Но «обычный» читатель всегда имеет привилегию – не читать; а вот пришвинский биограф никак не мог позволить себе такой поблажки и не обращать внимания на груду (гору!) дневниковых записей. Причем нужно было еще как-то уцелеть под этой лавиной – сохранив присутствие духа, «превзойти» материал, судить о нем (а тем самым и о личности писавшего) по возможности беспристрастно.
Итак (продолжаем наши умозрительные построения), автору книги о Пришвине по необходимости пришлось сводить и взаимопримирять три «канала информации»: во-первых, представить жизнь писателя «как она есть» – зафиксированную в неоспоримых фактах, документах и воспоминаниях; во-вторых, учесть то вúдение действительности, которое воплощено в пришвинском Дневнике; в-третьих, привлечь материал художественных произведений Пришвина – в которых, заметим, позиция автора вовсе не обязательно тождественна (а порой противоположна) «дневниковой» точке зрения. Например, говоря об «автобиографическом» романе Пришвина «Кащеева цепь» и о том, сколь причудливо отразились в нем реальные обстоятельства. А. Варламов пишет: «Расхождения существуют не только между романом и действительностью (что естественно), а также между романом и Дневником, но и между Дневником и действительностью и объясняются они отнюдь не ошибками памяти – вот почему и к пришвинскому Дневнику следует подходить с мерками художественного произведения. <…> И суть этого раздвоения, уникальность Пришвина как художника в том, что без его художественной прозы не может быть понят его Дневник, а без Дневника – проза, они идут бок о бок и лишь в совокупности своей позволяют нам судить об авторской позиции. Более того, в известном смысле не столько дневниковые записи являются лесами к его роману, сколько роман к Дневнику, равно как и все опубликованное у Пришвина в советские годы призвано объяснить неопубликованное» (с. 27, 30).

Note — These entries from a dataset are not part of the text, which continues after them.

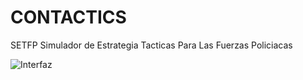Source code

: # CONTACTICS
SETFP Simulador de Estrategia Tacticas Para Las Fuerzas Policiacas<br/>

![Interfaz](https://user-images.githubusercontent.com/34227479/103955320-a0d90780-510b-11eb-947c-5273501128f2.jpg)
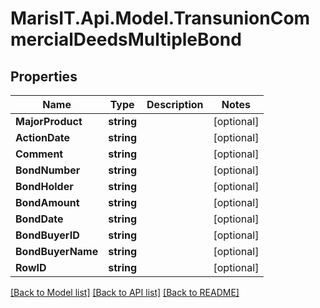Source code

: 
# MarisIT.Api.Model.TransunionCommercialDeedsMultipleBond

## Properties

Name | Type | Description | Notes
------------ | ------------- | ------------- | -------------
**MajorProduct** | **string** |  | [optional] 
**ActionDate** | **string** |  | [optional] 
**Comment** | **string** |  | [optional] 
**BondNumber** | **string** |  | [optional] 
**BondHolder** | **string** |  | [optional] 
**BondAmount** | **string** |  | [optional] 
**BondDate** | **string** |  | [optional] 
**BondBuyerID** | **string** |  | [optional] 
**BondBuyerName** | **string** |  | [optional] 
**RowID** | **string** |  | [optional] 

[[Back to Model list]](../README.md#documentation-for-models)
[[Back to API list]](../README.md#documentation-for-api-endpoints)
[[Back to README]](../README.md)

Герой книги предстает как типичная личность Серебряного века – сумевшая, однако, перешагнуть рамки сугубого эстетизма: «Пришвин был великим жизнетворцем и мистификатором, сделав себя главным героем своих произведений, он не просто описывал свою жизнь, но выстраивал ее как роман. <…> Пришвин был не одинок в стремлении превратить в свое “автобиографическое пространство” окружавший его мир и в этом смысле, подобно многим из окружавших его литераторов, был декадентен, эгоистичен и субъективен: он творил свою судьбу и был более всего этим мифотворчеством озабочен, но что-то спасало его прозу от крайнего субъективизма, что-то удавалось ему нащупать и выразить глубоко личное» (с. 45–46).
Судьба, мировоззрение и стиль Пришвина соотносятся в книге с творчеством ряда нескольких крупных писателей XX в. Это прежде всего В. Розанов – человек, оказавший на Пришвина огромное влияние, не только идейное, но и «стилистическое» (этим, в частности, объясняется своеобразие пришвинского Дневника). Много говорится о «перекличках» с И. Буниным (земляком и почти ровесником Пришвина). Важным «собеседником» предстает и А. Ремизов – который, между прочим, оценивал пришвинское творчество исключительно высоко, заявив: «Пришвин, во все невзгоды и беды не покидавший Россию, первый писатель в России». Есть, разумеется, и антагонисты: как те, с которыми не был согласен Пришвин (А. Блок, М. Горький), так и те, которые не соглашались с ним (например, А. Платонов).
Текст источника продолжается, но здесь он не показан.